Materials provided —
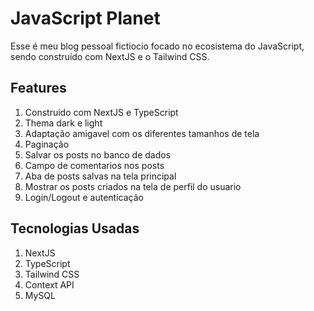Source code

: # JavaScript Planet

Esse é meu blog pessoal fictiocio focado no ecosistema do JavaScript, sendo construído com NextJS e o Tailwind CSS.

## Features
1. Construido com NextJS e TypeScript
2. Thema dark e light
3. Adaptação amigavel com os diferentes tamanhos de tela
4. Paginação
5. Salvar os posts no banco de dados
6. Campo de comentarios nos posts
7. Aba de posts salvas na tela principal
8. Mostrar os posts criados na tela de perfil do usuario
9. Login/Logout e autenticação

## Tecnologias Usadas
1. NextJS
2. TypeScript
3. Tailwind CSS
4. Context API
5. MySQL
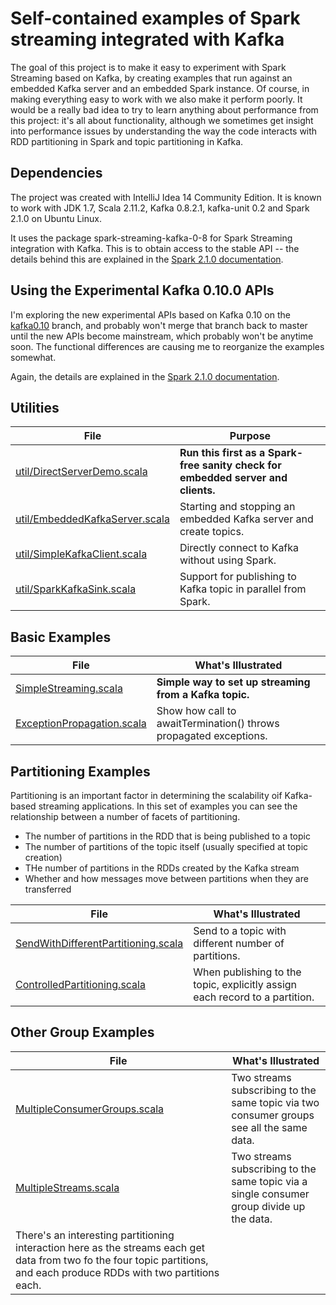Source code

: # Self-contained examples of Spark streaming integrated with Kafka

The goal of this project is to make it easy to experiment with Spark Streaming based on Kafka,
by creating examples that run against an embedded Kafka server and an embedded Spark instance.
Of course, in making everything easy to work with we also make it perform poorly. It would be a
really bad idea to try to learn anything about performance from this project: it's all
about functionality, although we sometimes get insight into performance issues by understanding
the way the
code interacts with RDD partitioning in Spark and topic partitioning in Kafka.

## Dependencies

The project was created with IntelliJ Idea 14 Community Edition. It is known to work with
JDK 1.7, Scala 2.11.2, Kafka 0.8.2.1, kafka-unit 0.2 and Spark 2.1.0 on Ubuntu Linux.

It uses the package spark-streaming-kafka-0-8 for Spark Streaming integration with Kafka.
This is to obtain access to the stable API -- the details
behind this are explained in the
[Spark 2.1.0 documentation](https://spark.apache.org/docs/2.1.0/streaming-kafka-integration.html).

## Using the Experimental Kafka 0.10.0 APIs

I'm exploring the new experimental APIs based on Kafka 0.10 on the
[kafka0.10](https://github.com/spirom/spark-streaming-with-kafka/tree/kafka0.10) branch, and probably won't merge
that branch back to master until the new APIs become mainstream, which
probably won't be anytime soon. The functional differences are causing me to reorganize the examples somewhat.

Again, the details are explained in the
[Spark 2.1.0 documentation](https://spark.apache.org/docs/2.1.0/streaming-kafka-integration.html).


## Utilities

| File                  | Purpose    |
|---------------------------------|-----------------------|
| [util/DirectServerDemo.scala](src/main/scala/util/DirectServerDemo.scala) | **Run this first as a Spark-free sanity check for embedded server and clients.** |
| [util/EmbeddedKafkaServer.scala](src/main/scala/util/EmbeddedKafkaServer.scala) | Starting and stopping an embedded Kafka server and create topics. |
| [util/SimpleKafkaClient.scala](src/main/scala/util/SimpleKafkaClient.scala) | Directly connect to Kafka without using Spark. |
| [util/SparkKafkaSink.scala](src/main/scala/util/SparkKafkaSink.scala) | Support for publishing to Kafka topic in parallel from Spark. |

## Basic Examples

| File                  | What's Illustrated    |
|---------------------------------|-----------------------|
| [SimpleStreaming.scala](src/main/scala/SimpleStreaming.scala) | **Simple way to set up streaming from a Kafka topic.** |
| [ExceptionPropagation.scala](src/main/scala/ExceptionPropagation.scala) | Show how call to awaitTermination() throws propagated exceptions. |

## Partitioning Examples

Partitioning is an important factor in determining the scalability oif Kafka-based streaming applications.
In this set of examples you can see the relationship between a number of facets of partitioning.
* The number of partitions in the RDD that is being published to a topic
* The number of partitions of the topic itself (usually specified at topic creation)
* THe number of partitions in the RDDs created by the Kafka stream
* Whether and how messages move between partitions when they are transferred


| File                  | What's Illustrated    |
|---------------------------------|-----------------------|
| [SendWithDifferentPartitioning.scala](src/main/scala/SendWithDifferentPartitioning.scala) | Send to a topic with different number of partitions. |
| [ControlledPartitioning.scala](src/main/scala/ControlledPartitioning.scala) | When publishing to the topic, explicitly assign each record to a partition. |

## Other Group Examples

| File                  | What's Illustrated    |
|---------------------------------|-----------------------|
| [MultipleConsumerGroups.scala](src/main/scala/MultipleConsumerGroups.scala) | Two streams subscribing to the same topic via two consumer groups see all the same data. |
| [MultipleStreams.scala](src/main/scala/MultipleStreams.scala) | Two streams subscribing to the same topic via a single consumer group divide up the data.
There's an interesting partitioning interaction here as the streams each get data from two fo the four topic partitions, and each produce RDDs with two partitions each. |

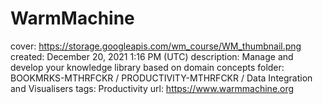 # WarmMachine

cover: https://storage.googleapis.com/wm_course/WM_thumbnail.png
created: December 20, 2021 1:16 PM (UTC)
description: Manage and develop your knowledge library based on domain concepts
folder: BOOKMRKS-MTHRFCKR / PRODUCTIVITY-MTHRFCKR / Data Integration and Visualisers
tags: Productivity
url: https://www.warmmachine.org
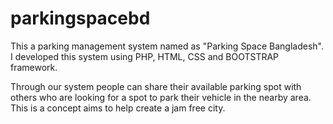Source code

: # parkingspacebd

This a parking management system named as "Parking Space Bangladesh". I developed this system using PHP, HTML, CSS and BOOTSTRAP framework.

Through our system people can share their available parking spot with others who are looking for a spot to park their vehicle in the nearby area. 
This is a concept aims to help create a jam free city.
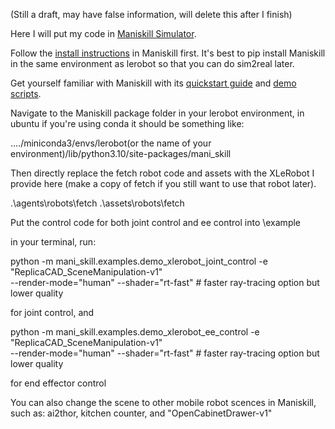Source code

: (Still a draft, may have false information, will delete this after I finish)

Here I will put my code in [Maniskill Simulator](https://www.maniskill.ai/).

Follow the [install instructions](https://maniskill.readthedocs.io/en/latest/user_guide/getting_started/installation.html) in Maniskill first. It's best to pip install Maniskill in the same environment as lerobot so that you can do sim2real later.

Get yourself familiar with Maniskill with its [quickstart guide](https://maniskill.readthedocs.io/en/latest/user_guide/getting_started/quickstart.html) and [demo scripts](https://maniskill.readthedocs.io/en/latest/user_guide/getting_started/quickstart.html).

Navigate to the Maniskill package folder in your lerobot environment, in ubuntu if you're using conda it should be something like:

..../miniconda3/envs/lerobot(or the name of your environment)/lib/python3.10/site-packages/mani_skill

Then directly replace the fetch robot code and assets with the XLeRobot I provide here (make a copy of fetch if you still want to use that robot later).

.\agents\robots\fetch
.\assets\robots\fetch

Put the control code for both joint control and ee control into \example

in your terminal, run:

python -m mani_skill.examples.demo_xlerobot_joint_control -e "ReplicaCAD_SceneManipulation-v1" \
  --render-mode="human" --shader="rt-fast" # faster ray-tracing option but lower quality

for joint control, and

python -m mani_skill.examples.demo_xlerobot_ee_control -e "ReplicaCAD_SceneManipulation-v1" \
  --render-mode="human" --shader="rt-fast" # faster ray-tracing option but lower quality

for end effector control

You can also change the scene to other mobile robot scences in Maniskill, such as: ai2thor, kitchen counter, and "OpenCabinetDrawer-v1"
  

  

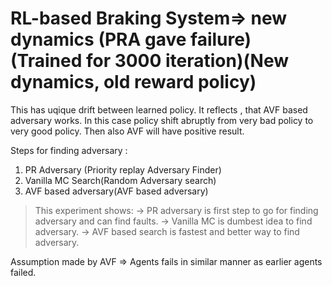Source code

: RL-based Braking System=> new dynamics (PRA gave failure) (Trained for 3000 iteration)(New dynamics, old reward policy)
======================================
This has uqique drift between learned policy. It reflects , that AVF based adversary works. In this case policy shift abruptly from very bad policy to very good policy. Then also AVF will have positive result. 

Steps for finding adversary : 
1. PR Adversary (Priority replay Adversary Finder) 
2. Vanilla MC Search(Random Adversary search) 
3. AVF based adversary(AVF based adversary)  

> This experiment shows: 
  -> PR adversary is first step to go for finding adversary and can find faults. 
  -> Vanilla MC is dumbest idea to find adversary. 
  -> AVF  based search is fastest and better way to find adversary. 
 

Assumption made by AVF => Agents fails in similar manner as earlier agents failed. 
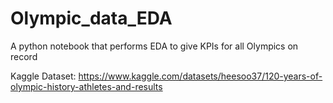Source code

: # Olympic_data_EDA
A python notebook that performs EDA to give KPIs for all Olympics on record

Kaggle Dataset:
https://www.kaggle.com/datasets/heesoo37/120-years-of-olympic-history-athletes-and-results
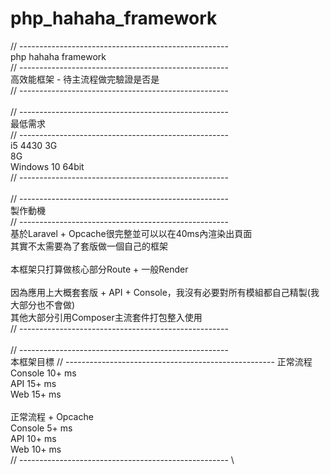 # php_hahaha_framework

// ---------------------------------------------------- \
php hahaha framework \
// ---------------------------------------------------- \
高效能框架 - 待主流程做完驗證是否是 \
// ---------------------------------------------------- \
 \
// ---------------------------------------------------- \
最低需求 \
// ---------------------------------------------------- \
i5 4430 3G \
8G \
Windows 10 64bit \
// ---------------------------------------------------- \
 \
// ---------------------------------------------------- \
製作動機 \
// ---------------------------------------------------- \
基於Laravel + Opcache很完整並可以以在40ms內渲染出頁面 \
其實不太需要為了套版做一個自己的框架 \
 \
本框架只打算做核心部分Route + 一般Render \
 \
因為應用上大概套套版 + API + Console，我沒有必要對所有模組都自己精製(我大部分也不會做) \
其他大部分引用Composer主流套件打包整入使用 \
// ---------------------------------------------------- \
 \
// ---------------------------------------------------- \
本框架目標
// ----------------------------------------------------
正常流程 \
Console 10+ ms  \
API 15+ ms \
Web 15+ ms \
 \
正常流程 + Opcache \
Console 5+ ms  \
API 10+ ms \
Web 10+ ms \
// ---------------------------------------------------- \
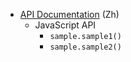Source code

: * [API Documentation](https://github.com/cssmagic/sample/issues/1) (Zh)
	* JavaScript API
		* `sample.sample1()`
		* `sample.sample2()`
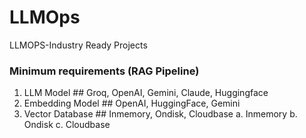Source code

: # LLMOps
LLMOPS-Industry Ready Projects


### Minimum requirements (RAG Pipeline)

1. LLM Model ## Groq, OpenAI, Gemini, Claude, Huggingface
2. Embedding Model ## OpenAI, HuggingFace, Gemini
3. Vector Database ## Inmemory, Ondisk, Cloudbase
    a. Inmemory
    b. Ondisk
    c. Cloudbase
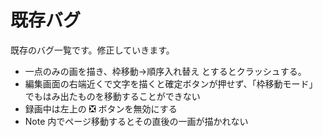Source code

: # 既存バグ

既存のバグ一覧です。修正していきます。

- 一点のみの画を描き、枠移動→順序入れ替え とするとクラッシュする。
- 編集画面の右端近くで文字を描くと確定ボタンが押せず、「枠移動モード」でもはみ出たものを移動することができない
- 録画中は左上の ❎ ボタンを無効にする
- Note 内でページ移動するとその直後の一画が描かれない
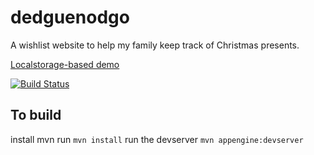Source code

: dedguenodgo
===========

A wishlist website to help my family keep track of Christmas presents.

[Localstorage-based demo](http://oadam.github.com/dedguenodgo)

[![Build Status](https://drone.io/github.com/oadam/dedguenodgo/status.png)](https://drone.io/github.com/oadam/dedguenodgo/latest)

To build
--------
install mvn
run `mvn install`
run the devserver `mvn appengine:devserver`
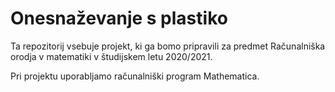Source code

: # Onesnaževanje s plastiko

Ta repozitorij vsebuje projekt, ki ga bomo pripravili za predmet Računalniška orodja v matematiki v študijskem letu 2020/2021.

Pri projektu uporabljamo računalniški program Mathematica.
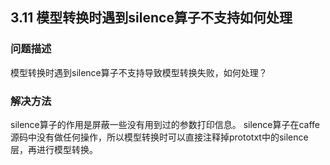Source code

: ## 3.11 模型转换时遇到silence算子不支持如何处理
### 问题描述
模型转换时遇到silence算子不支持导致模型转换失败，如何处理？
### 解决方法
silence算子的作用是屏蔽一些没有用到过的参数打印信息。
silence算子在caffe源码中没有做任何操作，所以模型转换时可以直接注释掉prototxt中的silence层，再进行模型转换。

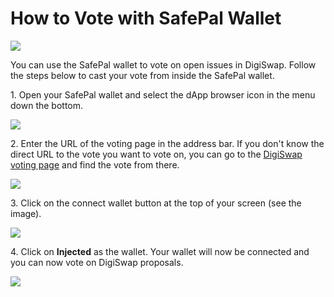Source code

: # How to Vote with SafePal Wallet

![](<../../.gitbook/assets/docs masthead (8) (1).png>)

You can use the SafePal wallet to vote on open issues in DigiSwap. Follow the steps below to cast your vote from inside the SafePal wallet.

1\. Open your SafePal wallet and select the dApp browser icon in the menu down the bottom.

![](../../.gitbook/assets/Safepal-1.PNG)

2\. Enter the URL of the voting page in the address bar. If you don't know the direct URL to the vote you want to vote on, you can go to the [DigiSwap voting page](https://voting.digiswap.finance) and find the vote from there.

![](../../.gitbook/assets/Safepal-2.PNG)

3\. Click on the connect wallet button at the top of your screen (see the image).&#x20;

![](../../.gitbook/assets/Safepal-3.PNG)

4\. Click on **Injected** as the wallet. Your wallet will now be connected and you can now vote on DigiSwap proposals.

![](../../.gitbook/assets/Safepal-4.PNG)

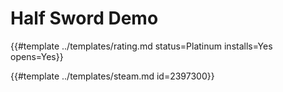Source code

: # Half Sword Demo
<!-- script:Aliases [] -->

{{#template ../templates/rating.md status=Platinum installs=Yes opens=Yes}}



{{#template ../templates/steam.md id=2397300}}
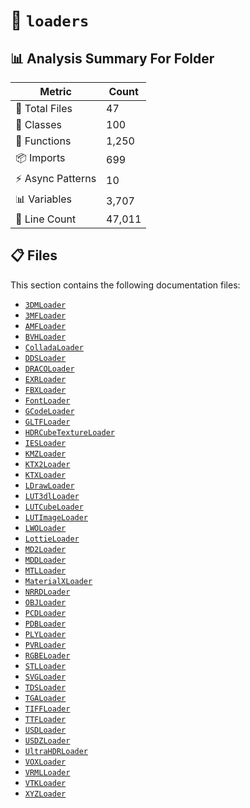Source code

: # 📁 `loaders`

## 📊 Analysis Summary For Folder

| Metric | Count |
|--------|-------|
| 📁 Total Files | 47 |
| 🧱 Classes | 100 |
| 🔧 Functions | 1,250 |
| 📦 Imports | 699 |
| ⚡ Async Patterns | 10 |
| 📊 Variables | 3,707 |
| 🔢 Line Count | 47,011 |


## 📋 Files

This section contains the following documentation files:

- [`3DMLoader`](./3DMLoader.md)
- [`3MFLoader`](./3MFLoader.md)
- [`AMFLoader`](./AMFLoader.md)
- [`BVHLoader`](./BVHLoader.md)
- [`ColladaLoader`](./ColladaLoader.md)
- [`DDSLoader`](./DDSLoader.md)
- [`DRACOLoader`](./DRACOLoader.md)
- [`EXRLoader`](./EXRLoader.md)
- [`FBXLoader`](./FBXLoader.md)
- [`FontLoader`](./FontLoader.md)
- [`GCodeLoader`](./GCodeLoader.md)
- [`GLTFLoader`](./GLTFLoader.md)
- [`HDRCubeTextureLoader`](./HDRCubeTextureLoader.md)
- [`IESLoader`](./IESLoader.md)
- [`KMZLoader`](./KMZLoader.md)
- [`KTX2Loader`](./KTX2Loader.md)
- [`KTXLoader`](./KTXLoader.md)
- [`LDrawLoader`](./LDrawLoader.md)
- [`LUT3dlLoader`](./LUT3dlLoader.md)
- [`LUTCubeLoader`](./LUTCubeLoader.md)
- [`LUTImageLoader`](./LUTImageLoader.md)
- [`LWOLoader`](./LWOLoader.md)
- [`LottieLoader`](./LottieLoader.md)
- [`MD2Loader`](./MD2Loader.md)
- [`MDDLoader`](./MDDLoader.md)
- [`MTLLoader`](./MTLLoader.md)
- [`MaterialXLoader`](./MaterialXLoader.md)
- [`NRRDLoader`](./NRRDLoader.md)
- [`OBJLoader`](./OBJLoader.md)
- [`PCDLoader`](./PCDLoader.md)
- [`PDBLoader`](./PDBLoader.md)
- [`PLYLoader`](./PLYLoader.md)
- [`PVRLoader`](./PVRLoader.md)
- [`RGBELoader`](./RGBELoader.md)
- [`STLLoader`](./STLLoader.md)
- [`SVGLoader`](./SVGLoader.md)
- [`TDSLoader`](./TDSLoader.md)
- [`TGALoader`](./TGALoader.md)
- [`TIFFLoader`](./TIFFLoader.md)
- [`TTFLoader`](./TTFLoader.md)
- [`USDLoader`](./USDLoader.md)
- [`USDZLoader`](./USDZLoader.md)
- [`UltraHDRLoader`](./UltraHDRLoader.md)
- [`VOXLoader`](./VOXLoader.md)
- [`VRMLLoader`](./VRMLLoader.md)
- [`VTKLoader`](./VTKLoader.md)
- [`XYZLoader`](./XYZLoader.md)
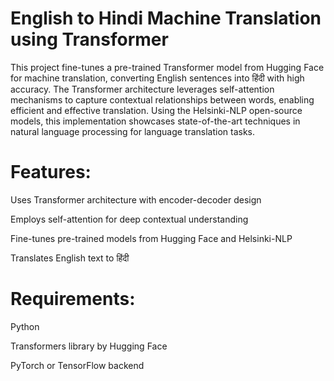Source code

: # English to Hindi Machine Translation using Transformer
This project fine-tunes a pre-trained Transformer model from Hugging Face for machine translation, converting English sentences into हिंदी﻿ with high accuracy. The Transformer architecture leverages self-attention mechanisms to capture contextual relationships between words, enabling efficient and effective translation. Using the Helsinki-NLP open-source models, this implementation showcases state-of-the-art techniques in natural language processing for language translation tasks.

# Features:

Uses Transformer architecture with encoder-decoder design

Employs self-attention for deep contextual understanding

Fine-tunes pre-trained models from Hugging Face and Helsinki-NLP

Translates English text to हिंदी﻿

# Requirements:

Python

Transformers library by Hugging Face

PyTorch or TensorFlow backend
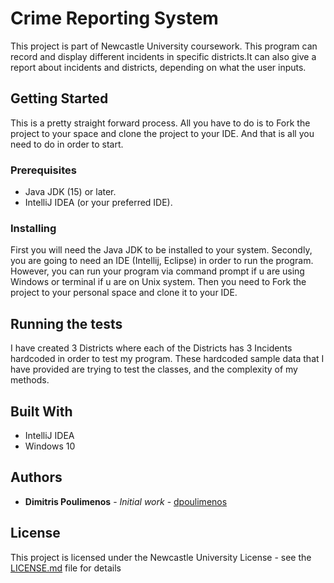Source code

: # Crime Reporting System
This project is part of Newcastle University coursework.
This program can record and display different incidents in specific districts.It can also give a report about incidents 
and districts, depending on what the user inputs.

## Getting Started

This is a pretty straight forward process. All you have to do is to Fork the project to your space and clone the project
to your IDE. And that is all you need to do in order to start.

### Prerequisites

* Java JDK (15) or later.
* IntelliJ IDEA (or your preferred IDE).



### Installing

First you will need the Java JDK to be installed to your system. Secondly, you are going to
need an IDE (Intellij, Eclipse) in order to run the program. However, you can run your program via command prompt if 
u are using Windows or terminal if u are on Unix system. Then you need to Fork the project to your personal space and
clone it to your IDE.


## Running the tests

I have created  3 Districts where each of the Districts has 3 Incidents hardcoded in order to test my program.
These hardcoded sample data that I have provided are trying to test the classes, and the complexity of my methods.

## Built With

* IntelliJ IDEA
* Windows 10

## Authors

* **Dimitris Poulimenos** - *Initial work* - [dpoulimenos](https://nucode.ncl.ac.uk/c0029123)


## License

This project is licensed under the Newcastle University License - see the [LICENSE.md](LICENSE) file for details

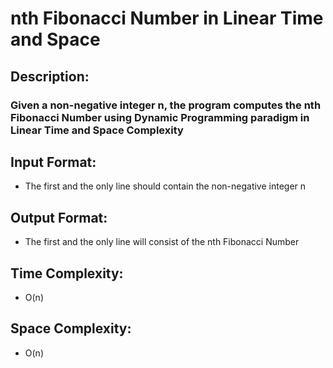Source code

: # nth Fibonacci Number in Linear Time and Space
## Description:
### Given a non-negative integer n, the program computes the nth Fibonacci Number using Dynamic Programming paradigm in Linear Time and Space Complexity
## Input Format:
* The first and the only line should contain the non-negative integer n
## Output Format:
* The first and the only line will consist of the nth Fibonacci Number
## Time Complexity:
* O(n)
## Space Complexity:
* O(n)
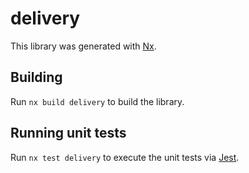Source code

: # delivery

This library was generated with [Nx](https://nx.dev).

## Building

Run `nx build delivery` to build the library.

## Running unit tests

Run `nx test delivery` to execute the unit tests via [Jest](https://jestjs.io).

What you are asked to do —
Set the pictures aside and transcribe exactly the stretch of lines above, beginning with the one holding "Employs self-attention for" and ending with the one holding "First you will".

Solved exercise —
Employs self-attention for deep contextual understanding

Fine-tunes pre-trained models from Hugging Face and Helsinki-NLP

Translates English text to हिंदी﻿

# Requirements:

Python

Transformers library by Hugging Face

PyTorch or TensorFlow backend
Source code

: # Crime Reporting System
This project is part of Newcastle University coursework.
This program can record and display different incidents in specific districts.It can also give a report about incidents 
and districts, depending on what the user inputs.

## Getting Started

This is a pretty straight forward process. All you have to do is to Fork the project to your space and clone the project
to your IDE. And that is all you need to do in order to start.

### Prerequisites

* Java JDK (15) or later.
* IntelliJ IDEA (or your preferred IDE).



### Installing

First you will need the Java JDK to be installed to your system. Secondly, you are going to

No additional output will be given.